Many contributors to today's online forum will argue that the vaccine approach is still sound, and that we simply have to clear up a few glitches concerning the method of delivery and the permeability of the blood-brain-barrier. They may say that we need to fine-tune the strength of the inflammatory response and increase the specificity of the antibodies. These proponents of amyloid- toxicity will down-play the fact that any amyloid-b vaccine is also likely to eliminate soluble amyloid-b, and they will dismiss the fact that we have no idea what normal functions are served by this peptide.
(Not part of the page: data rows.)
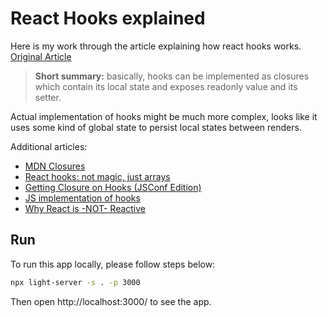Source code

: # React Hooks explained

Here is my work through the article explaining how react hooks works. [Original Article](https://www.netlify.com/blog/2019/03/11/deep-dive-how-do-react-hooks-really-work/)

> **Short summary:** basically, hooks can be implemented as closures which contain its local state and exposes readonly value and its setter.

Actual implementation of hooks might be much more complex, looks like it uses some kind of global state to persist local states between renders.

Additional articles:

- [MDN Closures](https://developer.mozilla.org/en-US/docs/Web/JavaScript/Closures)
- [React hooks: not magic, just arrays](https://medium.com/@ryardley/react-hooks-not-magic-just-arrays-cd4f1857236e)
- [Getting Closure on Hooks (JSConf Edition)](https://www.swyx.io/speaking/react-hooks/)
- [JS implementation of hooks](https://github.com/getify/TNG-Hooks)
- [Why React is -NOT- Reactive](https://www.swyx.io/speaking/react-not-reactive/)

## Run

To run this app locally, please follow steps below:

```bash
npx light-server -s . -p 3000
```

Then open http://localhost:3000/ to see the app.

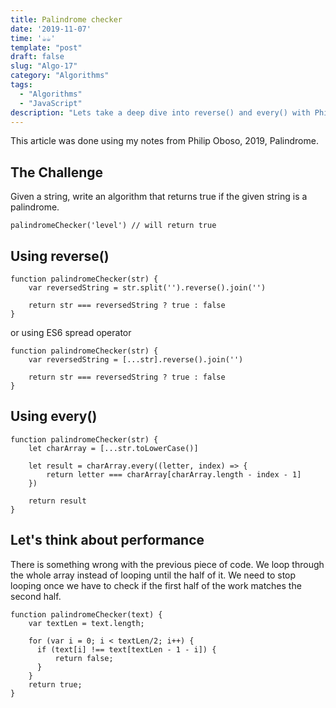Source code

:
 ```yaml
---
title: Palindrome checker
date: '2019-11-07'
time: '☕️☕️'
template: "post"
draft: false
slug: "Algo-17"
category: "Algorithms"
tags:
  - "Algorithms"
  - "JavaScript"
description: "Lets take a deep dive into reverse() and every() with Philip Oboso."
---
```


This article was done using my notes from Philip Oboso, 2019, Palindrome.

## The Challenge

Given a string, write an algorithm that returns true if the given string is a palindrome.

```
palindromeChecker('level') // will return true
```

## Using reverse()

```
function palindromeChecker(str) {
    var reversedString = str.split('').reverse().join('')

    return str === reversedString ? true : false
}
```

or using ES6 spread operator

```
function palindromeChecker(str) {
    var reversedString = [...str].reverse().join('')

    return str === reversedString ? true : false
}
```

## Using every()

```
function palindromeChecker(str) {
    let charArray = [...str.toLowerCase()]

    let result = charArray.every((letter, index) => {
        return letter === charArray[charArray.length - index - 1]
    })

    return result
}
```

## Let's think about performance

There is something wrong with the previous piece of code. We loop through the whole array instead of looping until the half of it. We need to stop looping once we have to check if the first half of the work matches the second half.

```
function palindromeChecker(text) {
    var textLen = text.length;

    for (var i = 0; i < textLen/2; i++) {
      if (text[i] !== text[textLen - 1 - i]) {
          return false;
      }
    }
    return true;
}
```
The AN-1792 trials have already shown that a little knowledge can be dangerous. Scientific objectivity, caution, and patient health must surely be our paramount concerns in the race to find a cure for Alzheimer's disease. The research community has a responsibility to ensure that these concerns are addressed. The most effective way of ensuring this outcome would be to place a moratorium on human trials of ALL anti-amyloid vaccines and drugs until:
1) the reasons for, and nature of, the side-effects of AN-1792 are properly understood and subjected to scrutiny in peer reviewed journals;
2) extensive investigations have been conducted on the effects of anti-amyloid drugs in species other than mice, and in old primates.
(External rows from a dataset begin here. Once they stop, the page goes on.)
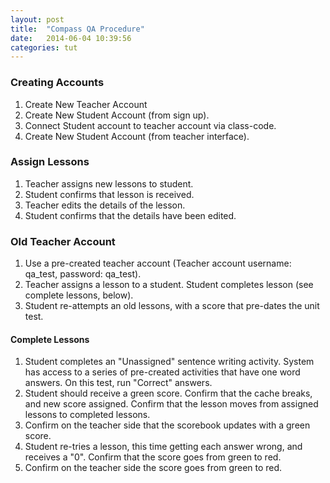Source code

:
 ```yaml
---
layout: post
title:  "Compass QA Procedure"
date:   2014-06-04 10:39:56
categories: tut
---
```


### Creating Accounts 
1. Create New Teacher Account 
2. Create New Student Account (from sign up). 
3. Connect Student account to teacher account via class-code. 
4. Create New Student Account (from teacher interface). 

### Assign Lessons
1. Teacher assigns new lessons to student. 
2. Student confirms that lesson is received. 
3. Teacher edits the details of the lesson. 
4. Student confirms that the details have been edited. 


### Old Teacher Account
1. Use a pre-created teacher account (Teacher account username: qa_test, password: qa_test). 
2. Teacher assigns a lesson to a student. Student completes lesson (see complete lessons, below). 
3. Student re-attempts an old lessons, with a score that pre-dates the unit test. 

#### Complete Lessons
1. Student completes an "Unassigned" sentence writing activity. System has access to a series of pre-created activities that have one word answers. On this test, run "Correct" answers. 
2. Student should receive a green score. Confirm that the cache breaks, and new score assigned. Confirm that the lesson moves from assigned lessons to completed lessons. 
3. Confirm on the teacher side that the scorebook updates with a green score. 
4. Student re-tries a lesson, this time getting each answer wrong, and receives a "0". Confirm that the score goes from green to red. 
5. Confirm on the teacher side the score goes from green to red. 
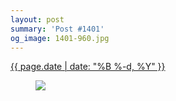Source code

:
 ```yaml
---
layout: post
summary: 'Post #1401'
og_image: 1401-960.jpg
---
```


<p>
 <time>
  <a href="/1401">
   {{ page.date | date: "%B %-d, %Y" }}
  </a>
 </time>
 <a href="/1401">
  <figure data-taken="6/1/2021">
   <img sizes="(min-width: 700px) 50vw, calc(100vw - 2rem)" src="{{ site.assets_url }}/1401-480.jpg" srcset="{{ site.assets_url }}/1401-240.jpg 240w, {{ site.assets_url }}/1401-480.jpg 480w, {{ site.assets_url }}/1401-720.jpg 720w, {{ site.assets_url }}/1401-960.jpg 960w"/>
  </figure>
 </a>
</p>
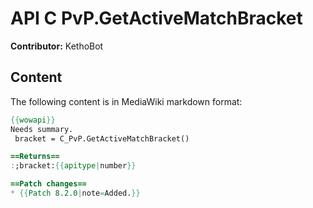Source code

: # API C PvP.GetActiveMatchBracket

**Contributor:** KethoBot

## Content

The following content is in MediaWiki markdown format:

```mediawiki
{{wowapi}}
Needs summary.
 bracket = C_PvP.GetActiveMatchBracket()

==Returns==
:;bracket:{{apitype|number}}

==Patch changes==
* {{Patch 8.2.0|note=Added.}}
```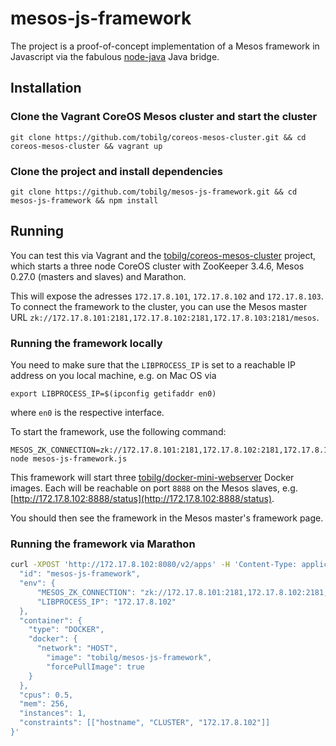 # mesos-js-framework
The project is a proof-of-concept implementation of a Mesos framework in Javascript via the fabulous [node-java](https://github.com/joeferner/node-java) Java bridge.

## Installation
    
### Clone the Vagrant CoreOS Mesos cluster and start the cluster

    git clone https://github.com/tobilg/coreos-mesos-cluster.git && cd coreos-mesos-cluster && vagrant up 

### Clone the project and install dependencies

    git clone https://github.com/tobilg/mesos-js-framework.git && cd mesos-js-framework && npm install
    
## Running
You can test this via Vagrant and the [tobilg/coreos-mesos-cluster](https://github.com/tobilg/coreos-mesos-cluster) project, which starts a three node CoreOS cluster with ZooKeeper 3.4.6, Mesos 0.27.0 (masters and slaves) and Marathon.

This will expose the adresses `172.17.8.101`, `172.17.8.102` and `172.17.8.103`. To connect the framework to the cluster, you can use the Mesos master URL `zk://172.17.8.101:2181,172.17.8.102:2181,172.17.8.103:2181/mesos`. 

### Running the framework locally
You need to make sure that the `LIBPROCESS_IP` is set to a reachable IP address on you local machine, e.g. on Mac OS via

    export LIBPROCESS_IP=$(ipconfig getifaddr en0)
    
where `en0` is the respective interface.

To start the framework, use the following command:

    MESOS_ZK_CONNECTION=zk://172.17.8.101:2181,172.17.8.102:2181,172.17.8.103:2181/mesos node mesos-js-framework.js
    
This framework will start three [tobilg/docker-mini-webserver](https://github.com/tobilg/docker-mini-webserver) Docker images. Each will be reachable on port `8888` on the Mesos slaves, e.g. [http://172.17.8.102:8888/status](http://172.17.8.102:8888/status).  
    
You should then see the framework in the Mesos master's framework page.

### Running the framework via Marathon

```bash
curl -XPOST 'http://172.17.8.102:8080/v2/apps' -H 'Content-Type: application/json' -d '{
  "id": "mesos-js-framework",
  "env": {
      "MESOS_ZK_CONNECTION": "zk://172.17.8.101:2181,172.17.8.102:2181,172.17.8.103:2181/mesos",
      "LIBPROCESS_IP": "172.17.8.102"
  },
  "container": {
    "type": "DOCKER",
    "docker": {
      "network": "HOST",
        "image": "tobilg/mesos-js-framework",
        "forcePullImage": true
    }
  },
  "cpus": 0.5,
  "mem": 256,
  "instances": 1, 
  "constraints": [["hostname", "CLUSTER", "172.17.8.102"]]
}'
```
I do not expect this proposal to receive strong support from the research community. Hype about a new miracle vaccine will soon cloud our collective judgement, and the lessons that we should have learned will soon be forgotten." - Stephen R. Robinson, Monash University, Australia

References:

Check, E. (2002) Nerve inflammation halts trial for Alzheimer's drug. Nature, 415, 462. Pubmed record

Hertz, L., Dringen, R., Schousboe, A., and Robinson, S.R. (1999) Astrocytes: Glutamate producers for neurons. J. Neurosci. Res. 57, 417-428. Abstract

Robinson, S.R. (2001) Changes in the cellular distribution of glutamine synthetase in Alzheimer's disease. J. Neurosci. Res. 66, 972-980. Abstract

Robinson, S.R. and Bishop, G.M. (2002) Amyloid beta as a bioflocculant: Implications for the amyloid hypothesis of Alzheimer's disease. Neurobiol Aging 23, (In press).